TO DO
Each entry below must appear in the output exactly as written.
::::::::::
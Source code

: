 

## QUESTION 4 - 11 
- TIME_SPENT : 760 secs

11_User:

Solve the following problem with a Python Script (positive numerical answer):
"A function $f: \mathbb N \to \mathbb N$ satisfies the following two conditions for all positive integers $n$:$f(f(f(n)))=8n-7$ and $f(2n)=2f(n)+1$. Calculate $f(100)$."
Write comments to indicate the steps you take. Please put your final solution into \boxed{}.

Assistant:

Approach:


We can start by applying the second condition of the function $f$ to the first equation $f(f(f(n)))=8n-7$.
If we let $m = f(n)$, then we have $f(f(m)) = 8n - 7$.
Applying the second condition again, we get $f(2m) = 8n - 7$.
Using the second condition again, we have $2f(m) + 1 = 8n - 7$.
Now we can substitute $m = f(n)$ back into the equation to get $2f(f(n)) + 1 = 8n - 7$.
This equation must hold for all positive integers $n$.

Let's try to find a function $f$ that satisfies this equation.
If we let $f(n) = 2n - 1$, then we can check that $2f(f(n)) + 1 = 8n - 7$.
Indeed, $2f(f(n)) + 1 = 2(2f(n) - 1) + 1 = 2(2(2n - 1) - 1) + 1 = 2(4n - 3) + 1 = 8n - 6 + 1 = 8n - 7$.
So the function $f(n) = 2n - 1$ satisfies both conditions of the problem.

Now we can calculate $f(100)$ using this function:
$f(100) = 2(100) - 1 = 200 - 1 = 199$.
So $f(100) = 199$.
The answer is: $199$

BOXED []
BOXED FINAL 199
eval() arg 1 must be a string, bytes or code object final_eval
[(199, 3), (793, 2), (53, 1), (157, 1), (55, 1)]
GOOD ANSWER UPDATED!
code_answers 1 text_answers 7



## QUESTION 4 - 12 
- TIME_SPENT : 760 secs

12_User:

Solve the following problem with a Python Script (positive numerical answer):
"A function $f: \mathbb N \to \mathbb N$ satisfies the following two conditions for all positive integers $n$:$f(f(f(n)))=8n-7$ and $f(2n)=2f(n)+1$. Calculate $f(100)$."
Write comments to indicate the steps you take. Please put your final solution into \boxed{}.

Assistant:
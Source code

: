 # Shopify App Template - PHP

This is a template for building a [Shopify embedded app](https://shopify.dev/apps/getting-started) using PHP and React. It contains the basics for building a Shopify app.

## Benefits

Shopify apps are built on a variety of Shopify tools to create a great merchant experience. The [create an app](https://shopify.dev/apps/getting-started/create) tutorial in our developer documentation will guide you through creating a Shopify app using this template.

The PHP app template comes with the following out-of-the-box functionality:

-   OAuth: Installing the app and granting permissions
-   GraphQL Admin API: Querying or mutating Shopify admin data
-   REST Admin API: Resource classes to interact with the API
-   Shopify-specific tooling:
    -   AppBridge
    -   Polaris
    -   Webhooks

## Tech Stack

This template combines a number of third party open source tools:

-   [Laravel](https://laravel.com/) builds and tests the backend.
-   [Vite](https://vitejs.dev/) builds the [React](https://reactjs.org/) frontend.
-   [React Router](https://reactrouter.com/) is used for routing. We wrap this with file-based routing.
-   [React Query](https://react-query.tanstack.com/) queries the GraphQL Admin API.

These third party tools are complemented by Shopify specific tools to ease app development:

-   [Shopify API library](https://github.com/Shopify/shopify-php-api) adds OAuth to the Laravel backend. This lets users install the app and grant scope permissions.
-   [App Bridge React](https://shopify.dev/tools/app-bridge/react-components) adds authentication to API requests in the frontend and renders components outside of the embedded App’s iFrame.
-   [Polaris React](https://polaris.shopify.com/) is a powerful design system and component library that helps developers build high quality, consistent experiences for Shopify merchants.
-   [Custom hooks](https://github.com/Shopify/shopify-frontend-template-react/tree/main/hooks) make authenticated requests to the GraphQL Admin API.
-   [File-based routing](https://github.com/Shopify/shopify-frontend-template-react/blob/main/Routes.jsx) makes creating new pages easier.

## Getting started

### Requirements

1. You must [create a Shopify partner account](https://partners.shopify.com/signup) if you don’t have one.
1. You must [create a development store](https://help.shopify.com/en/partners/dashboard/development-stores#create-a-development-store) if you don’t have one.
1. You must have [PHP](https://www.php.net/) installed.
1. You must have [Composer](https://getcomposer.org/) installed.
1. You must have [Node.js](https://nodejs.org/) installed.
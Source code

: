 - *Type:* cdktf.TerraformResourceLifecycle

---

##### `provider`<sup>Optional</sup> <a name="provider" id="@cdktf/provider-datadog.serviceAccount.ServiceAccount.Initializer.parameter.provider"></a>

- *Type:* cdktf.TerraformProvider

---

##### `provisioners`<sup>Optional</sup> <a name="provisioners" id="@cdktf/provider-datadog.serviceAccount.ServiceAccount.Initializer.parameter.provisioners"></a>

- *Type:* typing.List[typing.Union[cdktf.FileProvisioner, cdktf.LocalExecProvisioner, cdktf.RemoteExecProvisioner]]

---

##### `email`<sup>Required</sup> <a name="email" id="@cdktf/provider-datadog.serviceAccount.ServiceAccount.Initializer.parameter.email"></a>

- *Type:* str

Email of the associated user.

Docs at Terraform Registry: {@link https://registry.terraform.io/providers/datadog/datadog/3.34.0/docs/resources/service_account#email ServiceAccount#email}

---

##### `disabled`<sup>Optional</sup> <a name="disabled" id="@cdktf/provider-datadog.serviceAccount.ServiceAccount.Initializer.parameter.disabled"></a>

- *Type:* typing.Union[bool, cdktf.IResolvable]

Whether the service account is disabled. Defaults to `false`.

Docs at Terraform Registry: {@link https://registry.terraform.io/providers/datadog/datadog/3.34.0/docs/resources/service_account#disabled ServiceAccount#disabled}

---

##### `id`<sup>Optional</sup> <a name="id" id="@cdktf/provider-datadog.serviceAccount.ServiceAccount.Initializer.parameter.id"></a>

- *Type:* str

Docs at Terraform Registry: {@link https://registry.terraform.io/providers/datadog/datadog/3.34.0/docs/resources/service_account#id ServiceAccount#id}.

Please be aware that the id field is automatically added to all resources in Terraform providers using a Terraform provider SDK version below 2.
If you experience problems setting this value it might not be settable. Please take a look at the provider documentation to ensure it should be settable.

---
::::::::::
ANSWER
Source code

: 

## QUESTION 4 - 11 
- TIME_SPENT : 760 secs

11_User:

Solve the following problem with a Python Script (positive numerical answer):
"A function $f: \mathbb N \to \mathbb N$ satisfies the following two conditions for all positive integers $n$:$f(f(f(n)))=8n-7$ and $f(2n)=2f(n)+1$. Calculate $f(100)$."
Write comments to indicate the steps you take. Please put your final solution into \boxed{}.

Assistant:

Approach:


We can start by applying the second condition of the function $f$ to the first equation $f(f(f(n)))=8n-7$.
If we let $m = f(n)$, then we have $f(f(m)) = 8n - 7$.
Applying the second condition again, we get $f(2m) = 8n - 7$.
Using the second condition again, we have $2f(m) + 1 = 8n - 7$.
Now we can substitute $m = f(n)$ back into the equation to get $2f(f(n)) + 1 = 8n - 7$.
This equation must hold for all positive integers $n$.

Let's try to find a function $f$ that satisfies this equation.
If we let $f(n) = 2n - 1$, then we can check that $2f(f(n)) + 1 = 8n - 7$.
Indeed, $2f(f(n)) + 1 = 2(2f(n) - 1) + 1 = 2(2(2n - 1) - 1) + 1 = 2(4n - 3) + 1 = 8n - 6 + 1 = 8n - 7$.
So the function $f(n) = 2n - 1$ satisfies both conditions of the problem.

Now we can calculate $f(100)$ using this function:
$f(100) = 2(100) - 1 = 200 - 1 = 199$.
So $f(100) = 199$.
The answer is: $199$

BOXED []
BOXED FINAL 199
eval() arg 1 must be a string, bytes or code object final_eval
[(199, 3), (793, 2), (53, 1), (157, 1), (55, 1)]
GOOD ANSWER UPDATED!
code_answers 1 text_answers 7



## QUESTION 4 - 12 
- TIME_SPENT : 760 secs

12_User:

Solve the following problem with a Python Script (positive numerical answer):
"A function $f: \mathbb N \to \mathbb N$ satisfies the following two conditions for all positive integers $n$:$f(f(f(n)))=8n-7$ and $f(2n)=2f(n)+1$. Calculate $f(100)$."
Write comments to indicate the steps you take. Please put your final solution into \boxed{}.

Assistant:
Source code

: # Shopify App Template - PHP

This is a template for building a [Shopify embedded app](https://shopify.dev/apps/getting-started) using PHP and React. It contains the basics for building a Shopify app.

## Benefits

Shopify apps are built on a variety of Shopify tools to create a great merchant experience. The [create an app](https://shopify.dev/apps/getting-started/create) tutorial in our developer documentation will guide you through creating a Shopify app using this template.

The PHP app template comes with the following out-of-the-box functionality:

-   OAuth: Installing the app and granting permissions
-   GraphQL Admin API: Querying or mutating Shopify admin data
-   REST Admin API: Resource classes to interact with the API
-   Shopify-specific tooling:
    -   AppBridge
    -   Polaris
    -   Webhooks

## Tech Stack

This template combines a number of third party open source tools:

-   [Laravel](https://laravel.com/) builds and tests the backend.
-   [Vite](https://vitejs.dev/) builds the [React](https://reactjs.org/) frontend.
-   [React Router](https://reactrouter.com/) is used for routing. We wrap this with file-based routing.
-   [React Query](https://react-query.tanstack.com/) queries the GraphQL Admin API.

These third party tools are complemented by Shopify specific tools to ease app development:

-   [Shopify API library](https://github.com/Shopify/shopify-php-api) adds OAuth to the Laravel backend. This lets users install the app and grant scope permissions.
-   [App Bridge React](https://shopify.dev/tools/app-bridge/react-components) adds authentication to API requests in the frontend and renders components outside of the embedded App’s iFrame.
-   [Polaris React](https://polaris.shopify.com/) is a powerful design system and component library that helps developers build high quality, consistent experiences for Shopify merchants.
-   [Custom hooks](https://github.com/Shopify/shopify-frontend-template-react/tree/main/hooks) make authenticated requests to the GraphQL Admin API.
-   [File-based routing](https://github.com/Shopify/shopify-frontend-template-react/blob/main/Routes.jsx) makes creating new pages easier.

## Getting started

### Requirements

1. You must [create a Shopify partner account](https://partners.shopify.com/signup) if you don’t have one.
1. You must [create a development store](https://help.shopify.com/en/partners/dashboard/development-stores#create-a-development-store) if you don’t have one.
1. You must have [PHP](https://www.php.net/) installed.
1. You must have [Composer](https://getcomposer.org/) installed.
1. You must have [Node.js](https://nodejs.org/) installed.
Source code

: - *Type:* cdktf.TerraformResourceLifecycle

---

##### `provider`<sup>Optional</sup> <a name="provider" id="@cdktf/provider-datadog.serviceAccount.ServiceAccount.Initializer.parameter.provider"></a>

- *Type:* cdktf.TerraformProvider

---

##### `provisioners`<sup>Optional</sup> <a name="provisioners" id="@cdktf/provider-datadog.serviceAccount.ServiceAccount.Initializer.parameter.provisioners"></a>

- *Type:* typing.List[typing.Union[cdktf.FileProvisioner, cdktf.LocalExecProvisioner, cdktf.RemoteExecProvisioner]]

---

##### `email`<sup>Required</sup> <a name="email" id="@cdktf/provider-datadog.serviceAccount.ServiceAccount.Initializer.parameter.email"></a>

- *Type:* str

Email of the associated user.

Docs at Terraform Registry: {@link https://registry.terraform.io/providers/datadog/datadog/3.34.0/docs/resources/service_account#email ServiceAccount#email}

---

##### `disabled`<sup>Optional</sup> <a name="disabled" id="@cdktf/provider-datadog.serviceAccount.ServiceAccount.Initializer.parameter.disabled"></a>

- *Type:* typing.Union[bool, cdktf.IResolvable]

Whether the service account is disabled. Defaults to `false`.

Docs at Terraform Registry: {@link https://registry.terraform.io/providers/datadog/datadog/3.34.0/docs/resources/service_account#disabled ServiceAccount#disabled}

---

##### `id`<sup>Optional</sup> <a name="id" id="@cdktf/provider-datadog.serviceAccount.ServiceAccount.Initializer.parameter.id"></a>

- *Type:* str

Docs at Terraform Registry: {@link https://registry.terraform.io/providers/datadog/datadog/3.34.0/docs/resources/service_account#id ServiceAccount#id}.

Please be aware that the id field is automatically added to all resources in Terraform providers using a Terraform provider SDK version below 2.
If you experience problems setting this value it might not be settable. Please take a look at the provider documentation to ensure it should be settable.

---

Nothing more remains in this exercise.